● DATA SECTION

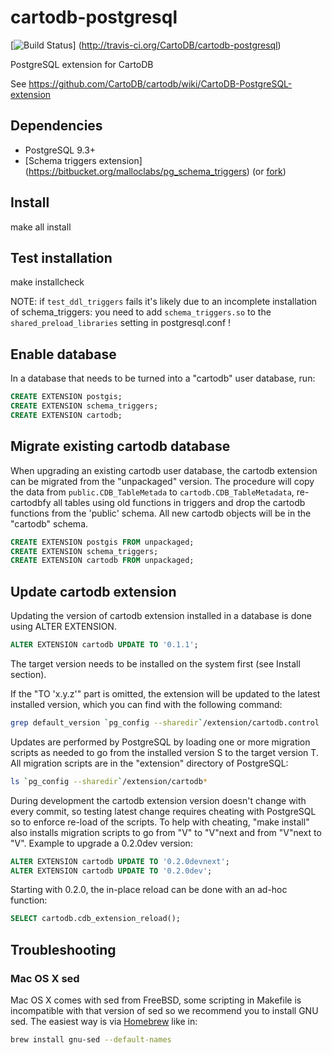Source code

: cartodb-postgresql
==================

[![Build Status](http://travis-ci.org/CartoDB/cartodb-postgresql.png)]
(http://travis-ci.org/CartoDB/cartodb-postgresql)

PostgreSQL extension for CartoDB

See https://github.com/CartoDB/cartodb/wiki/CartoDB-PostgreSQL-extension

Dependencies
------------

 * PostgreSQL 9.3+ 
 * [Schema triggers extension]
   (https://bitbucket.org/malloclabs/pg_schema_triggers)
   (or [fork](https://github.com/CartoDB/pg_schema_triggers))

Install
-------

 make all install

Test installation
-----------------

 make installcheck

NOTE: if ``test_ddl_triggers`` fails it's likely due to an incomplete
      installation of schema_triggers: you need to add ``schema_triggers.so``
      to the ``shared_preload_libraries`` setting in postgresql.conf !

Enable database
---------------

In a database that needs to be turned into a "cartodb" user database, run:

```sql
CREATE EXTENSION postgis;
CREATE EXTENSION schema_triggers;
CREATE EXTENSION cartodb;
```

Migrate existing cartodb database
---------------------------------

When upgrading an existing cartodb user database, the cartodb extension
can be migrated from the "unpackaged" version. The procedure will copy
the data from ``public.CDB_TableMetada`` to ``cartodb.CDB_TableMetadata``,
re-cartodbfy all tables using old functions in triggers and drop the
cartodb functions from the 'public' schema. All new cartodb objects will
be in the "cartodb" schema.

```sql
CREATE EXTENSION postgis FROM unpackaged;
CREATE EXTENSION schema_triggers;
CREATE EXTENSION cartodb FROM unpackaged;
```

Update cartodb extension
------------------------

Updating the version of cartodb extension installed in a database
is done using ALTER EXTENSION.

```sql
ALTER EXTENSION cartodb UPDATE TO '0.1.1';
```

The target version needs to be installed on the system first
(see Install section).

If the "TO 'x.y.z'" part is omitted, the extension will be updated to the
latest installed version, which you can find with the following command:

```sh
grep default_version `pg_config --sharedir`/extension/cartodb.control
```

Updates are performed by PostgreSQL by loading one or more migration scripts
as needed to go from the installed version S to the target version T.
All migration scripts are in the "extension" directory of PostgreSQL:

```sh
ls `pg_config --sharedir`/extension/cartodb*
```

During development the cartodb extension version doesn't change with
every commit, so testing latest change requires cheating with PostgreSQL
so to enforce re-load of the scripts. To help with cheating, "make install"
also installs migration scripts to go from "V" to "V"next and from "V"next
to "V". Example to upgrade a 0.2.0dev version:

```sql
ALTER EXTENSION cartodb UPDATE TO '0.2.0devnext';
ALTER EXTENSION cartodb UPDATE TO '0.2.0dev';
```

Starting with 0.2.0, the in-place reload can be done with an ad-hoc function:

```sql
SELECT cartodb.cdb_extension_reload();
```

Troubleshooting
---------------

### Mac OS X sed

Mac OS X comes with sed from FreeBSD, some scripting in Makefile is
incompatible with that version of sed so we recommend you to install
GNU sed. The easiest way is via [Homebrew](http://brew.sh/) like in:

```sh
brew install gnu-sed --default-names
```
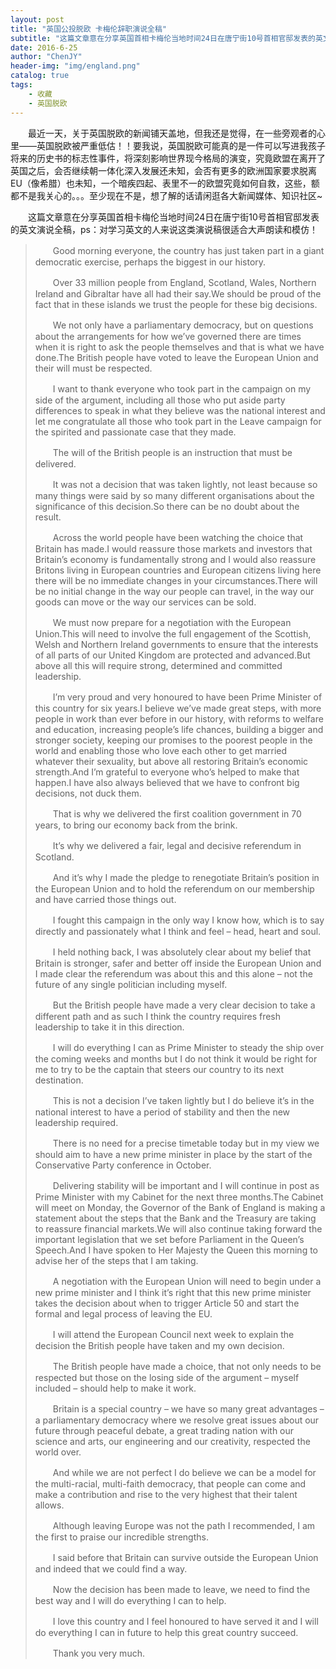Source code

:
 ```yaml
---
layout: post
title: "英国公投脱欧 卡梅伦辞职演说全稿"
subtitle: "这篇文章意在分享英国首相卡梅伦当地时间24日在唐宁街10号首相官邸发表的英文演说全稿，ps：对学习英文的人来说这类演说稿很适合大声朗读和模仿！"
date: 2016-6-25
author: "ChenJY"
header-img: "img/england.png"
catalog: true
tags: 
    - 收藏
    - 英国脱欧
---
```


　　最近一天，关于英国脱欧的新闻铺天盖地，但我还是觉得，在一些旁观者的心里——英国脱欧被严重低估！！要我说，英国脱欧可能真的是一件可以写进我孩子将来的历史书的标志性事件，将深刻影响世界现今格局的演变，究竟欧盟在离开了英国之后，会否继续朝一体化深入发展还未知，会否有更多的欧洲国家要求脱离EU（像希腊）也未知，一个暗疾四起、表里不一的欧盟究竟如何自救，这些，额都不是我关心的。。。至少现在不是，想了解的话请闲逛各大新闻媒体、知识社区~

　　这篇文章意在分享英国首相卡梅伦当地时间24日在唐宁街10号首相官邸发表的英文演说全稿，ps：对学习英文的人来说这类演说稿很适合大声朗读和模仿！

>　　Good morning everyone, the country has just taken part in a giant democratic exercise, perhaps the biggest in our history.
>
>　　Over 33 million people from England, Scotland, Wales, Northern Ireland and Gibraltar have all had their say.We should be proud of the fact that in these islands we trust the people for these big decisions.
>
>　　We not only have a parliamentary democracy, but on questions about the arrangements for how we’ve governed there are times when it is right to ask the people themselves and that is what we have done.The British people have voted to leave the European Union and their will must be respected.
>
>　　I want to thank everyone who took part in the campaign on my side of the argument, including all those who put aside party differences to speak in what they believe was the national interest and let me congratulate all those who took part in the Leave campaign for the spirited and passionate case that they made.
>
>　　The will of the British people is an instruction that must be delivered.
>
>　　It was not a decision that was taken lightly, not least because so many things were said by so many different organisations about the significance of this decision.So there can be no doubt about the result.
>
>　　Across the world people have been watching the choice that Britain has made.I would reassure those markets and investors that Britain’s economy is fundamentally strong and I would also reassure Britons living in European countries and European citizens living here there will be no immediate changes in your circumstances.There will be no initial change in the way our people can travel, in the way our goods can move or the way our services can be sold.
>
>　　We must now prepare for a negotiation with the European Union.This will need to involve the full engagement of the Scottish, Welsh and Northern Ireland governments to ensure that the interests of all parts of our United Kingdom are protected and advanced.But above all this will require strong, determined and committed leadership.
>
>　　I’m very proud and very honoured to have been Prime Minister of this country for six years.I believe we’ve made great steps, with more people in work than ever before in our history, with reforms to welfare and education, increasing people’s life chances, building a bigger and stronger society, keeping our promises to the poorest people in the world and enabling those who love each other to get married whatever their sexuality, but above all restoring Britain’s economic strength.And I’m grateful to everyone who’s helped to make that happen.I have also always believed that we have to confront big decisions, not duck them.
>
>　　That is why we delivered the first coalition government in 70 years, to bring our economy back from the brink.
>
>　　It’s why we delivered a fair, legal and decisive referendum in Scotland.
>
>　　And it’s why I made the pledge to renegotiate Britain’s position in the European Union and to hold the referendum on our membership and have carried those things out.
>
>　　I fought this campaign in the only way I know how, which is to say directly and passionately what I think and feel – head, heart and soul.
>
>　　I held nothing back, I was absolutely clear about my belief that Britain is stronger, safer and better off inside the European Union and I made clear the referendum was about this and this alone – not the future of any single politician including myself.
>
>　　But the British people have made a very clear decision to take a different path and as such I think the country requires fresh leadership to take it in this direction.
>
>　　I will do everything I can as Prime Minister to steady the ship over the coming weeks and months but I do not think it would be right for me to try to be the captain that steers our country to its next destination.
>
>　　This is not a decision I’ve taken lightly but I do believe it’s in the national interest to have a period of stability and then the new leadership required.
>
>　　There is no need for a precise timetable today but in my view we should aim to have a new prime minister in place by the start of the Conservative Party conference in October.
>
>　　Delivering stability will be important and I will continue in post as Prime Minister with my Cabinet for the next three months.The Cabinet will meet on Monday, the Governor of the Bank of England is making a statement about the steps that the Bank and the Treasury are taking to reassure financial markets.We will also continue taking forward the important legislation that we set before Parliament in the Queen’s Speech.And I have spoken to Her Majesty the Queen this morning to advise her of the steps that I am taking.
>
>　　A negotiation with the European Union will need to begin under a new prime minister and I think it’s right that this new prime minister takes the decision about when to trigger Article 50 and start the formal and legal process of leaving the EU.
>
>　　I will attend the European Council next week to explain the decision the British people have taken and my own decision.
>
>　　The British people have made a choice, that not only needs to be respected but those on the losing side of the argument – myself included – should help to make it work.
>
>　　Britain is a special country – we have so many great advantages – a parliamentary democracy where we resolve great issues about our future through peaceful debate, a great trading nation with our science and arts, our engineering and our creativity, respected the world over.
>
>　　And while we are not perfect I do believe we can be a model for the multi-racial, multi-faith democracy, that people can come and make a contribution and rise to the very highest that their talent allows.
>
>　　Although leaving Europe was not the path I recommended, I am the first to praise our incredible strengths.
>
>　　I said before that Britain can survive outside the European Union and indeed that we could find a way.
>
>　　Now the decision has been made to leave, we need to find the best way and I will do everything I can to help.
>
>　　I love this country and I feel honoured to have served it and I will do everything I can in future to help this great country succeed.
>
>　　Thank you very much.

● PROBLEM DESCRIPTION
Sift the data above for lines with "said", then copy each one.

● SOLUTION TO THIS TASK
>　　It was not a decision that was taken lightly, not least because so many things were said by so many different organisations about the significance of this decision.So there can be no doubt about the result.
>　　I said before that Britain can survive outside the European Union and indeed that we could find a way.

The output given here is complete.